Harrisburg — State Senator John DiSanto (Dauphin/Perry) announced his support for the Fiscal Year 2018-2019 state budget that holds the line on spending, increases funding for education and school safety initiatives, and includes no new taxes.
“While the budget spends more overall than I would prefer, it is probably the best budget that could be negotiated under this Governor, and we held firm against any tax increases,” DiSanto said.
The final spending total of $32.7 billion is $560 million over the current year’s spending, about a 1.7% increase. It allocates money to the state’s Rainy Day fund for the first time in more than a decade.
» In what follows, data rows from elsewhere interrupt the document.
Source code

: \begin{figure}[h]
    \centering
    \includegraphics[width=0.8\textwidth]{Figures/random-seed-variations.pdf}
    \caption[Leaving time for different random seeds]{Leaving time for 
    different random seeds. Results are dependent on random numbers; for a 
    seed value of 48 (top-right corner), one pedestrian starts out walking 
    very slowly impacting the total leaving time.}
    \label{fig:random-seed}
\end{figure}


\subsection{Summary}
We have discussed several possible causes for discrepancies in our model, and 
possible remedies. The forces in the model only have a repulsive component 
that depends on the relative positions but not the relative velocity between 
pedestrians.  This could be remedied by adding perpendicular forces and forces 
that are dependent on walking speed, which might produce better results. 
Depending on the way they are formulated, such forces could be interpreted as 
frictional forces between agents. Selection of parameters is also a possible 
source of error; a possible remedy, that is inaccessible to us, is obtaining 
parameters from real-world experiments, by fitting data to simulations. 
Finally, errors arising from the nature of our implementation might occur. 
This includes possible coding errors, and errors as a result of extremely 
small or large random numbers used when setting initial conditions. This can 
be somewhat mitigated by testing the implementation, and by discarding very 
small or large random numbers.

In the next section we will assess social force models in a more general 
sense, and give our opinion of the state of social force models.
The budget also makes a historic investment in school safety with more than $60 million in new funding for school resource officers, security equipment and other proven methods of preventing school violence.
“While the funding is critical, we are fully aware that additional money won’t solve the problem alone – we need to look at programs and resources that school districts can use to keep our kids safe,” DiSanto said. “A number of measures have already been introduced, and the School Safety Task Force of which I am a member is still developing additional initiatives. We will use the summer to hold hearings, gather public feedback and work on a final product.”
Much of the additional spending is devoted to education. The budget increases funding for Basic Education by $100 million, Pre-K Counts and Head Start by $25 million, and Special Education by $15 million. Educational Improvement Tax Credits – which help students trapped in failing schools – will also see a $25 million increase.
Higher education is also a priority in the budget. State System of Higher Education funding will increase by 3.3 percent, and funding for state-related universities will increase by 3 percent. Community colleges will also see a 3-percent boost in funding.
Additional funding is also included for the Pennsylvania State Police to train three new cadet classes, which will result in nearly 300 additional troopers.
As well, the budget includes additional funding for:
- Services for individuals with intellectual disabilities.
- Home and community-based services for an additional 5,230 seniors and those with physical disabilities.
- Child care services to an additional 1,600 children.
- Home visit services for 800 families impacted by the opioid epidemic.
- Career and Technical Education to ensure Pennsylvania’s workforce keeps pace with the demands of the labor market.
The budget also recognizes the importance of three industries that have historically been among Pennsylvania’s most critical sectors of the economy: agriculture, manufacturing and tourism, restoring funding that the Governor’s original budget plan cut.
“We certainly accomplished some good things with this year’s budget, but I fully recognize that major challenges remain in controlling overall spending through efficiency initiatives and better management, prioritizing programs based on effectiveness and outcomes, and avoiding tax increases,” DiSanto said. “I know our best days can be ahead of us, fueled by strong economic growth, if only we commit to making wise financial and regulatory decisions, including ending the reliance on one-time revenues and gimmicks to create the appearance of a balanced budget.”